Singapore Is Holding, For Now
Domestically, the impact remains measured but increasingly visible.
Inflation is moving higher, selected consumer-facing businesses have begun raising prices, and the Monetary Authority of Singapore has maintained its 2026 inflation forecast range at 1.5 to 2.5 percent, with risks still tilted to the upside.
At the same time, domestic asset markets remain firm. Private residential property prices rose 0.9 percent quarter-on-quarter in the first quarter of 2026, supported by continued strength in non-landed homes across most regions. The resilience of the property market suggests that while inflation pressures are building, they have not yet translated into a broader deterioration in household confidence or asset demand.
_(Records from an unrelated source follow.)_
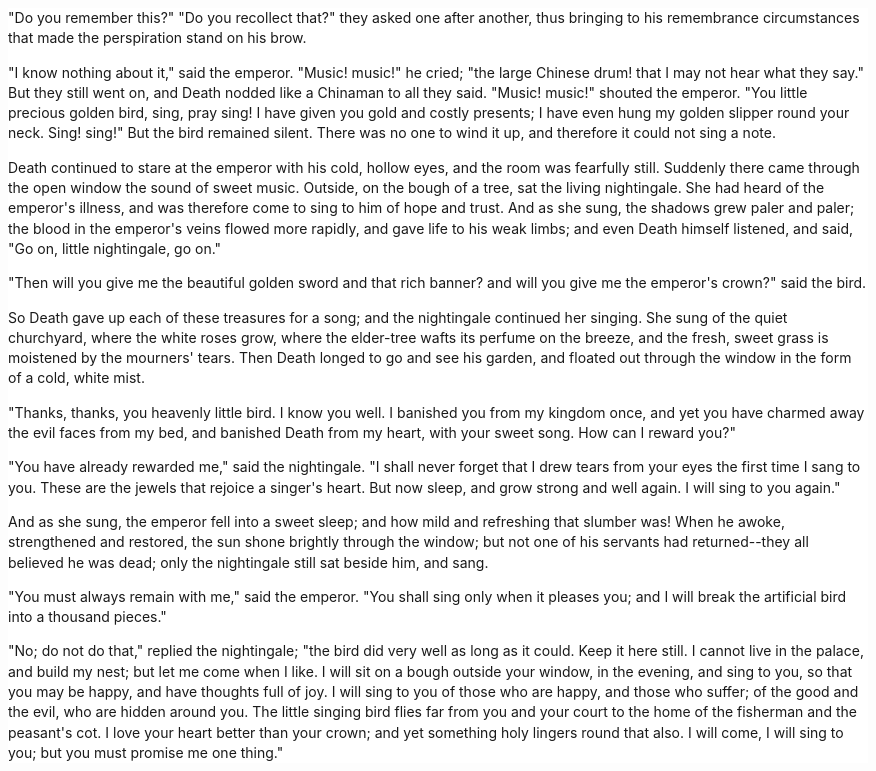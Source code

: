 "Do you remember this?" "Do you recollect that?" they asked one
after another, thus bringing to his remembrance circumstances that
made the perspiration stand on his brow.

"I know nothing about it," said the emperor. "Music! music!" he
cried; "the large Chinese drum! that I may not hear what they say."
But they still went on, and Death nodded like a Chinaman to all they
said. "Music! music!" shouted the emperor. "You little precious golden
bird, sing, pray sing! I have given you gold and costly presents; I
have even hung my golden slipper round your neck. Sing! sing!" But the
bird remained silent. There was no one to wind it up, and therefore it
could not sing a note.

Death continued to stare at the emperor with his cold, hollow
eyes, and the room was fearfully still. Suddenly there came through
the open window the sound of sweet music. Outside, on the bough of a
tree, sat the living nightingale. She had heard of the emperor's
illness, and was therefore come to sing to him of hope and trust.
And as she sung, the shadows grew paler and paler; the blood in the
emperor's veins flowed more rapidly, and gave life to his weak
limbs; and even Death himself listened, and said, "Go on, little
nightingale, go on."

"Then will you give me the beautiful golden sword and that rich
banner? and will you give me the emperor's crown?" said the bird.

So Death gave up each of these treasures for a song; and the
nightingale continued her singing. She sung of the quiet churchyard,
where the white roses grow, where the elder-tree wafts its perfume
on the breeze, and the fresh, sweet grass is moistened by the
mourners' tears. Then Death longed to go and see his garden, and
floated out through the window in the form of a cold, white mist.

"Thanks, thanks, you heavenly little bird. I know you well. I
banished you from my kingdom once, and yet you have charmed away the
evil faces from my bed, and banished Death from my heart, with your
sweet song. How can I reward you?"

"You have already rewarded me," said the nightingale. "I shall
never forget that I drew tears from your eyes the first time I sang to
you. These are the jewels that rejoice a singer's heart. But now
sleep, and grow strong and well again. I will sing to you again."

And as she sung, the emperor fell into a sweet sleep; and how mild
and refreshing that slumber was! When he awoke, strengthened and
restored, the sun shone brightly through the window; but not one of
his servants had returned--they all believed he was dead; only the
nightingale still sat beside him, and sang.

"You must always remain with me," said the emperor. "You shall
sing only when it pleases you; and I will break the artificial bird
into a thousand pieces."

"No; do not do that," replied the nightingale; "the bird did
very well as long as it could. Keep it here still. I cannot live in
the palace, and build my nest; but let me come when I like. I will sit
on a bough outside your window, in the evening, and sing to you, so
that you may be happy, and have thoughts full of joy. I will sing to
you of those who are happy, and those who suffer; of the good and
the evil, who are hidden around you. The little singing bird flies far
from you and your court to the home of the fisherman and the peasant's
cot. I love your heart better than your crown; and yet something
holy lingers round that also. I will come, I will sing to you; but you
must promise me one thing."
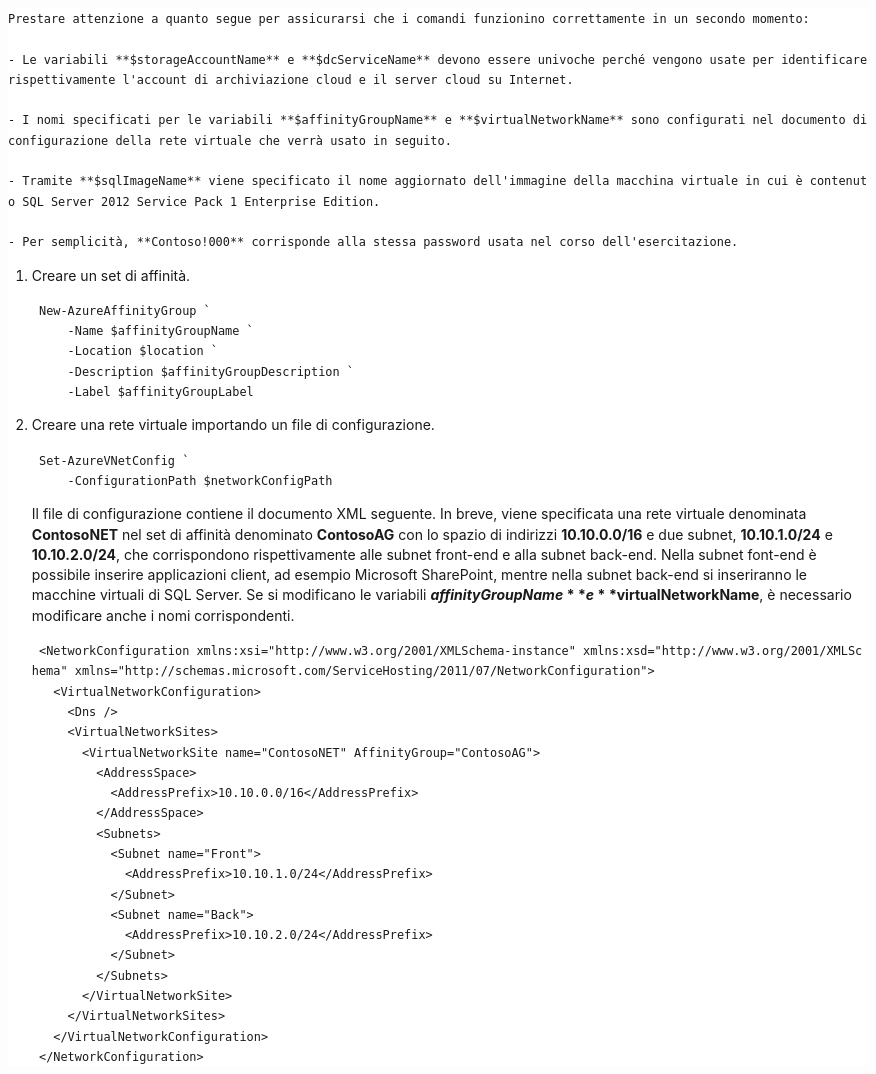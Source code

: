 	Prestare attenzione a quanto segue per assicurarsi che i comandi funzionino correttamente in un secondo momento:

	- Le variabili **$storageAccountName** e **$dcServiceName** devono essere univoche perché vengono usate per identificare rispettivamente l'account di archiviazione cloud e il server cloud su Internet.

	- I nomi specificati per le variabili **$affinityGroupName** e **$virtualNetworkName** sono configurati nel documento di configurazione della rete virtuale che verrà usato in seguito.

	- Tramite **$sqlImageName** viene specificato il nome aggiornato dell'immagine della macchina virtuale in cui è contenuto SQL Server 2012 Service Pack 1 Enterprise Edition.

	- Per semplicità, **Contoso!000** corrisponde alla stessa password usata nel corso dell'esercitazione.

1. Creare un set di affinità.

		New-AzureAffinityGroup `
			-Name $affinityGroupName `
			-Location $location `
			-Description $affinityGroupDescription `
			-Label $affinityGroupLabel

1. Creare una rete virtuale importando un file di configurazione.

		Set-AzureVNetConfig `
			-ConfigurationPath $networkConfigPath

	Il file di configurazione contiene il documento XML seguente. In breve, viene specificata una rete virtuale denominata **ContosoNET** nel set di affinità denominato **ContosoAG** con lo spazio di indirizzi **10.10.0.0/16** e due subnet, **10.10.1.0/24** e **10.10.2.0/24**, che corrispondono rispettivamente alle subnet front-end e alla subnet back-end. Nella subnet font-end è possibile inserire applicazioni client, ad esempio Microsoft SharePoint, mentre nella subnet back-end si inseriranno le macchine virtuali di SQL Server. Se si modificano le variabili **$affinityGroupName** e **$virtualNetworkName**, è necessario modificare anche i nomi corrispondenti.

		<NetworkConfiguration xmlns:xsi="http://www.w3.org/2001/XMLSchema-instance" xmlns:xsd="http://www.w3.org/2001/XMLSchema" xmlns="http://schemas.microsoft.com/ServiceHosting/2011/07/NetworkConfiguration">
		  <VirtualNetworkConfiguration>
		    <Dns />
		    <VirtualNetworkSites>
		      <VirtualNetworkSite name="ContosoNET" AffinityGroup="ContosoAG">
		        <AddressSpace>
		          <AddressPrefix>10.10.0.0/16</AddressPrefix>
		        </AddressSpace>
		        <Subnets>
		          <Subnet name="Front">
		            <AddressPrefix>10.10.1.0/24</AddressPrefix>
		          </Subnet>
		          <Subnet name="Back">
		            <AddressPrefix>10.10.2.0/24</AddressPrefix>
		          </Subnet>
		        </Subnets>
		      </VirtualNetworkSite>
		    </VirtualNetworkSites>
		  </VirtualNetworkConfiguration>
		</NetworkConfiguration>
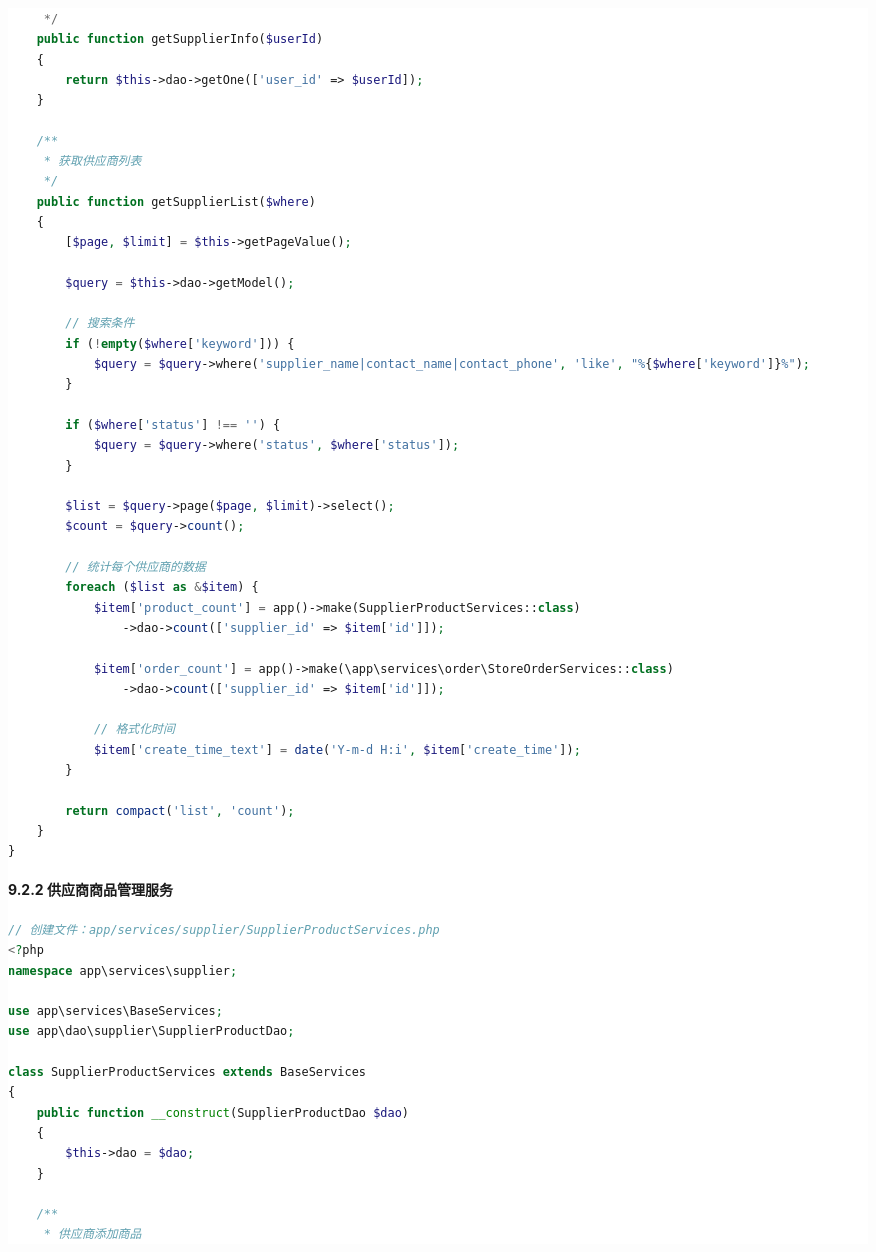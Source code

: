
 ```php
     */
    public function getSupplierInfo($userId)
    {
        return $this->dao->getOne(['user_id' => $userId]);
    }
    
    /**
     * 获取供应商列表
     */
    public function getSupplierList($where)
    {
        [$page, $limit] = $this->getPageValue();
        
        $query = $this->dao->getModel();
        
        // 搜索条件
        if (!empty($where['keyword'])) {
            $query = $query->where('supplier_name|contact_name|contact_phone', 'like', "%{$where['keyword']}%");
        }
        
        if ($where['status'] !== '') {
            $query = $query->where('status', $where['status']);
        }
        
        $list = $query->page($page, $limit)->select();
        $count = $query->count();
        
        // 统计每个供应商的数据
        foreach ($list as &$item) {
            $item['product_count'] = app()->make(SupplierProductServices::class)
                ->dao->count(['supplier_id' => $item['id']]);
            
            $item['order_count'] = app()->make(\app\services\order\StoreOrderServices::class)
                ->dao->count(['supplier_id' => $item['id']]);
            
            // 格式化时间
            $item['create_time_text'] = date('Y-m-d H:i', $item['create_time']);
        }
        
        return compact('list', 'count');
    }
}
```

#### 9.2.2 供应商商品管理服务

```php
// 创建文件：app/services/supplier/SupplierProductServices.php
<?php
namespace app\services\supplier;

use app\services\BaseServices;
use app\dao\supplier\SupplierProductDao;

class SupplierProductServices extends BaseServices
{
    public function __construct(SupplierProductDao $dao)
    {
        $this->dao = $dao;
    }
    
    /**
     * 供应商添加商品
```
This reinforces the broader point. Singapore remains stable, but the effects of the disruption are becoming more visible at the margins, even if they have yet to materially weaken broader domestic conditions.
Conclusion
The current environment is not defined by immediate economic deterioration, but by the growing gap between what markets appear to expect and what the available data can yet confirm.
Growth has held up better than many anticipated, but the underlying composition of that resilience is becoming more uneven. Price pressures are broadening, regional divergence is increasing, and policymakers remain constrained in how they can respond.
Patience, in this context, is not pessimism. It is recognition that the most consequential effects of this cycle may still lie ahead.